━━━━━ RECORDS TO USE

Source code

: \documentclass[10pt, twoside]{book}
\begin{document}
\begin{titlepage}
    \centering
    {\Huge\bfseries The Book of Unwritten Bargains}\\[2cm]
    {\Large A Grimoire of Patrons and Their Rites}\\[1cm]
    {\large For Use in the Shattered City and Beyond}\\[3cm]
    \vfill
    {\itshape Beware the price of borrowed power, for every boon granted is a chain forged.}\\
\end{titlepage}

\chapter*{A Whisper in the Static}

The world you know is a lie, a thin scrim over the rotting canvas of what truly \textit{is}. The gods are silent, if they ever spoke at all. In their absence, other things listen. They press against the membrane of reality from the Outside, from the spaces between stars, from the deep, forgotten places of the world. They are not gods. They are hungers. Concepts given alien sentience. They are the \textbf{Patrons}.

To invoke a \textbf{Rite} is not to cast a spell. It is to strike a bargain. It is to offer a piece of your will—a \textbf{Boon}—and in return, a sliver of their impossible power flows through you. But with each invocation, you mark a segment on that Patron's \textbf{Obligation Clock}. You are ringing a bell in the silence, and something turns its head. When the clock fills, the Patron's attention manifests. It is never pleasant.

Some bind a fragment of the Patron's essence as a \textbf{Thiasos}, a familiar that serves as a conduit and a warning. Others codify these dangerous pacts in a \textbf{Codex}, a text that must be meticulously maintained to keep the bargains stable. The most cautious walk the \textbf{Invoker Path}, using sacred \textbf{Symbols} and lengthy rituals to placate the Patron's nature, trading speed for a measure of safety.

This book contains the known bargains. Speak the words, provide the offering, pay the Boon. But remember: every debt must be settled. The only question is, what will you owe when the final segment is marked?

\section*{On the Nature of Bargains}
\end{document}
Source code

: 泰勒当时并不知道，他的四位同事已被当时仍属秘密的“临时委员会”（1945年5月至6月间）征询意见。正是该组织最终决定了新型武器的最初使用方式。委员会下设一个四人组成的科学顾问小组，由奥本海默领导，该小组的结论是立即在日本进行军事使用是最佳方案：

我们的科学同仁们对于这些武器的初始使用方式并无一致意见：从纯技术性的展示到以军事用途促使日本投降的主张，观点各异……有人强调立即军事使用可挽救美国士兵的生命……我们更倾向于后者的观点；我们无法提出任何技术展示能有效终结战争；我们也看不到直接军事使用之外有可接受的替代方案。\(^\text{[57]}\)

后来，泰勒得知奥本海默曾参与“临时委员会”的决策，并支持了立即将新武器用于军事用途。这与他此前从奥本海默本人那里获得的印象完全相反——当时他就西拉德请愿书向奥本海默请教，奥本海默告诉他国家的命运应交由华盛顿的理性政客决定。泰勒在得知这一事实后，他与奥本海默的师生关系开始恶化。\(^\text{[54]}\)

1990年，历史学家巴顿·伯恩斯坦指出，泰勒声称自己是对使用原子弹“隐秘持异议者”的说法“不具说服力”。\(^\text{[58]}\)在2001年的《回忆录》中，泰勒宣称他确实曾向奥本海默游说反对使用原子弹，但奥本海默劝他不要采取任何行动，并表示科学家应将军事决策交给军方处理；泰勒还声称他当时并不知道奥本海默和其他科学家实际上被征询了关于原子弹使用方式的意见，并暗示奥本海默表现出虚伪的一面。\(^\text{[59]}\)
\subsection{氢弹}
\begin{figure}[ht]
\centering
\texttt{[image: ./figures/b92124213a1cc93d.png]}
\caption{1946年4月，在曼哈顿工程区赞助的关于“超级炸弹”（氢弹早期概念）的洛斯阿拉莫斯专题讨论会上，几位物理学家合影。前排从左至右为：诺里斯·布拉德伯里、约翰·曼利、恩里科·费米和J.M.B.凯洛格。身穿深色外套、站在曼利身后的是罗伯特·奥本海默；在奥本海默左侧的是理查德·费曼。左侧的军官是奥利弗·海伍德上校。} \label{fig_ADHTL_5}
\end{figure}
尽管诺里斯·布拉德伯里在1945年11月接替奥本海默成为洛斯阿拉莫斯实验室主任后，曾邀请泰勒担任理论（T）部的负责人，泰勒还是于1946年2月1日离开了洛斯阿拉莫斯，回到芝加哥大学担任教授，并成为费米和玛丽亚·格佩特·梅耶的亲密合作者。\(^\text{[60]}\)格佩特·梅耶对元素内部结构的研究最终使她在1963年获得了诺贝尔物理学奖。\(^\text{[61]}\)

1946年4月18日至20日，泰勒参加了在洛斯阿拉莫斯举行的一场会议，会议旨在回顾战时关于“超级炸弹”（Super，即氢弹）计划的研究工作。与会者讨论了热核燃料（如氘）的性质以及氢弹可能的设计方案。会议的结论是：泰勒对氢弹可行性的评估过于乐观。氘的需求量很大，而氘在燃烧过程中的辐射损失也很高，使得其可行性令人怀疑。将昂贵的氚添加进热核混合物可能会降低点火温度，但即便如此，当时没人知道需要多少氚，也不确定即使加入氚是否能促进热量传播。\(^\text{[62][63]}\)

━━━━━━━━━━

For every line of the records that has the word "power" in it, make a copy.

    {\itshape Beware the price of borrowed power, for every boon granted is a chain forged.}\\
To invoke a \textbf{Rite} is not to cast a spell. It is to strike a bargain. It is to offer a piece of your will—a \textbf{Boon}—and in return, a sliver of their impossible power flows through you. But with each invocation, you mark a segment on that Patron's \textbf{Obligation Clock}. You are ringing a bell in the silence, and something turns its head. When the clock fills, the Patron's attention manifests. It is never pleasant.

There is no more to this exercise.